DATA EXTRACTS:

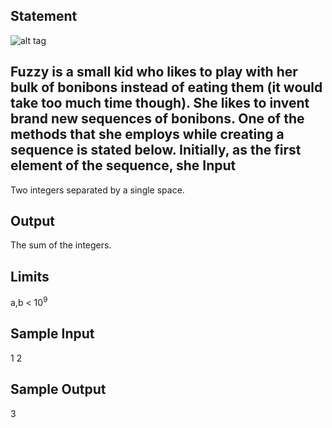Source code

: Statement
---
![alt tag](http://i60.tinypic.com/fasc2a.jpg)

Fuzzy is a small kid who likes to play with her bulk of bonibons instead of eating them (it would take too much time though). She likes to invent brand new sequences of bonibons. One of the methods that she employs while creating a sequence is stated below.
Initially, as the first element of the sequence, she
Input
---
Two integers separated by a single space.

Output
---
The sum of the integers.

Limits
---
a,b < 10<sup>9<sup>

Sample Input
---
1 2

Sample Output
---
3
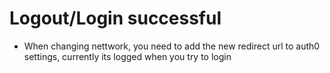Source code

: # Logout/Login successful
- When changing nettwork, you need to add the new redirect url to auth0 settings, currently its logged when you try to login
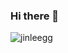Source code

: ### Hi there 👋
<p align="left"><img src="https://komarev.com/ghpvc/?username=rnaksdl&label=Profile%20views&color=white&style=flat" alt="jinleegg" /> </p>
<!--
**rnaksdl/rnaksdl** is a ✨ _special_ ✨ repository because its `README.md` (this file) appears on your GitHub profile.

Here are some ideas to get you started:

- 🔭 I’m currently working on finishing up Spring 2024 semester.
- 🌱 I’m currently learning:
        Web Dev, Arduino, DSA
- 👯 I’m looking to collaborate Web Dev or Arduino projects.
- 🤔 I’m looking for help with studying embedded system.
- 💬 Ask me about anything.
- 📫 How to reach me: rnaksdl.engineer@gmail.com
- ⚡ Fun fact: I watch The Office almost every day.
-->
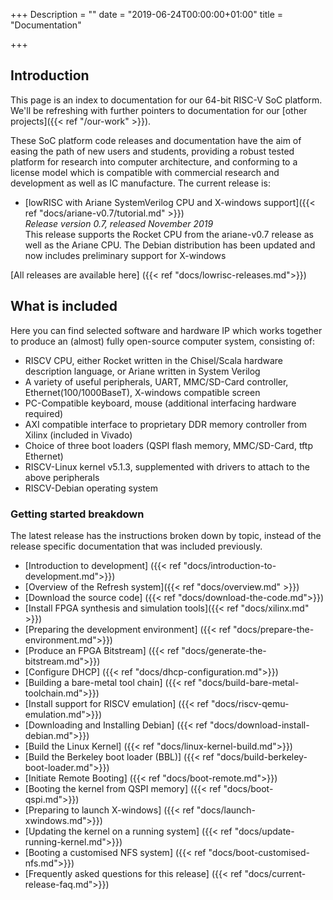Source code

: +++
Description = ""
date = "2019-06-24T00:00:00+01:00"
title = "Documentation"

+++

## Introduction

This page is an index to documentation for our 64-bit RISC-V SoC platform.
We'll be refreshing with further pointers to documentation for our
[other projects]({{< ref "/our-work" >}}).

These SoC platform code releases and documentation have the aim of easing the path of new users and students,
providing a robust tested platform for research into computer architecture,
and conforming to a license model which is compatible with commercial research
and development as well as IC manufacture. The current release is:

* [lowRISC with Ariane SystemVerilog CPU and X-windows support]({{< ref "docs/ariane-v0.7/tutorial.md" >}})
<br>*Release version 0.7, released November 2019*
<br>This release supports the Rocket CPU from the ariane-v0.7 release as well as the Ariane CPU. The Debian distribution has been updated and now includes preliminary support for X-windows

[All releases are available here] ({{< ref "docs/lowrisc-releases.md">}})

## What is included

Here you can find selected software and hardware IP which works together to produce an (almost) fully open-source computer system, consisting of:

* RISCV CPU, either Rocket written in the Chisel/Scala hardware description language, or Ariane written in System Verilog
* A variety of useful peripherals, UART, MMC/SD-Card controller, Ethernet(100/1000BaseT), X-windows compatible screen
* PC-Compatible keyboard, mouse (additional interfacing hardware required)
* AXI compatible interface to proprietary DDR memory controller from Xilinx (included in Vivado)
* Choice of three boot loaders (QSPI flash memory, MMC/SD-Card, tftp Ethernet)
* RISCV-Linux kernel v5.1.3, supplemented with drivers to attach to the above peripherals
* RISCV-Debian operating system

### Getting started breakdown

The latest release has the instructions broken down by topic, instead of the release specific documentation that was included previously.

* [Introduction to development] ({{< ref "docs/introduction-to-development.md">}})
* [Overview of the Refresh system]({{< ref "docs/overview.md" >}})
* [Download the source code] ({{< ref "docs/download-the-code.md">}})
* [Install FPGA synthesis and simulation tools]({{< ref "docs/xilinx.md" >}})
* [Preparing the development environment] ({{< ref "docs/prepare-the-environment.md">}})
* [Produce an FPGA Bitstream] ({{< ref "docs/generate-the-bitstream.md">}})
* [Configure DHCP] ({{< ref "docs/dhcp-configuration.md">}})
* [Building a bare-metal tool chain] ({{< ref "docs/build-bare-metal-toolchain.md">}})
* [Install support for RISCV emulation] ({{< ref "docs/riscv-qemu-emulation.md">}})
* [Downloading and Installing Debian] ({{< ref "docs/download-install-debian.md">}})
* [Build the Linux Kernel] ({{< ref "docs/linux-kernel-build.md">}})
* [Build the Berkeley boot loader (BBL)] ({{< ref "docs/build-berkeley-boot-loader.md">}})
* [Initiate Remote Booting] ({{< ref "docs/boot-remote.md">}})
* [Booting the kernel from QSPI memory] ({{< ref "docs/boot-qspi.md">}})
* [Preparing to launch X-windows] ({{< ref "docs/launch-xwindows.md">}})
* [Updating the kernel on a running system] ({{< ref "docs/update-running-kernel.md">}})
* [Booting a customised NFS system] ({{< ref "docs/boot-customised-nfs.md">}})
* [Frequently asked questions for this release]  ({{< ref "docs/current-release-faq.md">}})
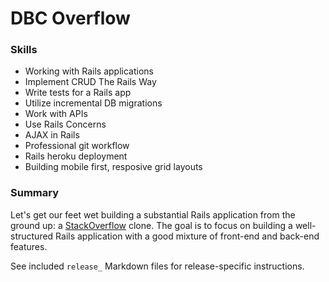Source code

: # DBC Overflow

### Skills

- Working with Rails applications
- Implement CRUD The Rails Way
- Write tests for a Rails app
- Utilize incremental DB migrations
- Work with APIs
- Use Rails Concerns
- AJAX in Rails
- Professional git workflow
- Rails heroku deployment
- Building mobile first, resposive grid layouts

### Summary

Let's get our feet wet building a substantial Rails application from the ground up: a [StackOverflow](http://www.stackoverflow.com) clone.  The goal is to focus on building a well-structured Rails application with a good mixture of front-end and back-end features.

See included `release_` Markdown files for release-specific instructions.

WHAT TO DO:
Extract all lines from the data in which "integers" is found.

WRITTEN REPLY:
Two integers separated by a single space.
The sum of the integers.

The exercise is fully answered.